It was a small joke, but the payoff was huge. On Feb. 20, Dave Woodruff was visiting the hospital room of his brother Bob—the ABC News coanchor seriously injured in late January by a roadside bomb in Iraq—to offer moral support. "I looked at him and said, 'I hate to tell you this, Bob,'" says Dave, 45, "'but you still have a face for TV.'" That ribbing elicited a brief but heartwarming smile, says Dave. "It was pretty uplifting."
Particularly after the three tense and anxious weeks Woodruff's family had endured following the Jan. 29 blast, which fractured Woodruff's skull and shoulder—and also wounded ABC cameraman Doug Vogt, 46. "We kept being told to be patient—that these things take their own time," says Dave. "In the last week, things started to happen, and he's progressing very well."
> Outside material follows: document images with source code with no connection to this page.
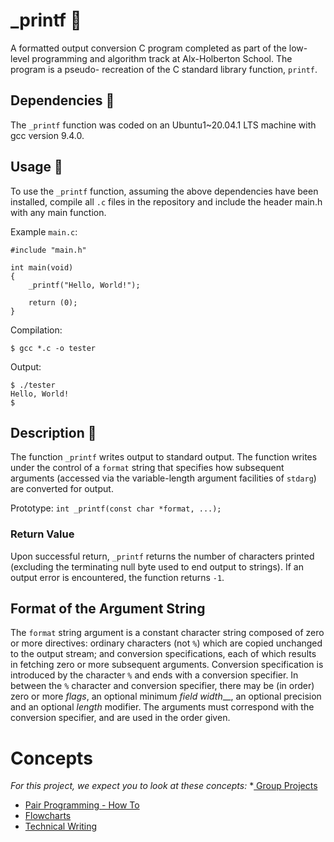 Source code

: # _printf 📄
A formatted output conversion C program completed as part of the low-level programming and algorithm track at Alx-Holberton School. The program is a pseudo- recreation of the C standard library function, `printf`.

## Dependencies 👫
The `_printf` function was coded on an Ubuntu1~20.04.1 LTS machine with gcc version 9.4.0.

## Usage 🏃
To use the `_printf` function, assuming the above dependencies have been installed, compile all `.c` files in the repository and include the header main.h with any main function.

Example `main.c`:
```
#include "main.h"

int main(void)
{
    _printf("Hello, World!");

    return (0);
}
```
Compilation:
```
$ gcc *.c -o tester
```
Output:
```
$ ./tester
Hello, World!
$
```
## Description 💬
The function `_printf` writes output to standard output. The function writes under the control of a `format` string that specifies how subsequent arguments (accessed via the variable-length argument facilities of `stdarg`) are converted for output.

Prototype: `int _printf(const char *format, ...);`

### Return Value
Upon successful return, `_printf` returns the number of characters printed (excluding the terminating null byte used to end output to strings). If an output error is encountered, the function returns `-1`.

## Format of the Argument String
The `format` string argument is a constant character string composed of zero or more directives: ordinary characters (not `%`) which are copied unchanged to the output stream; and conversion specifications, each of which results in fetching zero or more subsequent arguments. Conversion specification is introduced by the character `%` and ends with a conversion specifier. In between the `%` character and conversion specifier, there may be (in order) zero or more _flags_, an optional minimum _field width___, an optional precision and an optional _length_ modifier. The arguments must correspond with the conversion specifier, and are used in the order given.

# Concepts
_For this project, we expect you to look at these concepts:_
*[ Group Projects](https://intranet.alxswe.com/concepts/111)
* [Pair Programming - How To](https://intranet.alxswe.com/concepts/121)
* [Flowcharts](https://intranet.alxswe.com/concepts/130)
* [Technical Writing](https://intranet.alxswe.com/concepts/225)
Albeit in tiny steps. Still at the National Naval Medical Center in Bethesda, Md.—where doctors are slowly reducing his heavy sedation, meant to relieve pressure on his brain—Woodruff, 44, is beginning to communicate, responding when visited by his son and three daughters. "He reached out and hugged them and was puckering up and trying to give them kisses," says Dave. Though doctors have expressed optimism they won't "speculate what the end result will ultimately be," says Dave. But they have said contact with family members typically aids recovery. "We've been told that over and over again," he says.
Central has been Woodruff's wife, Lee, 45. "She's had her moments, and those are private," says Dave, "but she is exceptionally strong." If recovery continues at this pace, Woodruff could leave the hospital in a few weeks and move to a rehabilitation facility. Already, Lee Woodruff told friends in a Feb. 5 e-mail, doctors have been gratified by her husband's determination. "I don't kid myself," she wrote. "The road ahead is a marathon, not a sprint."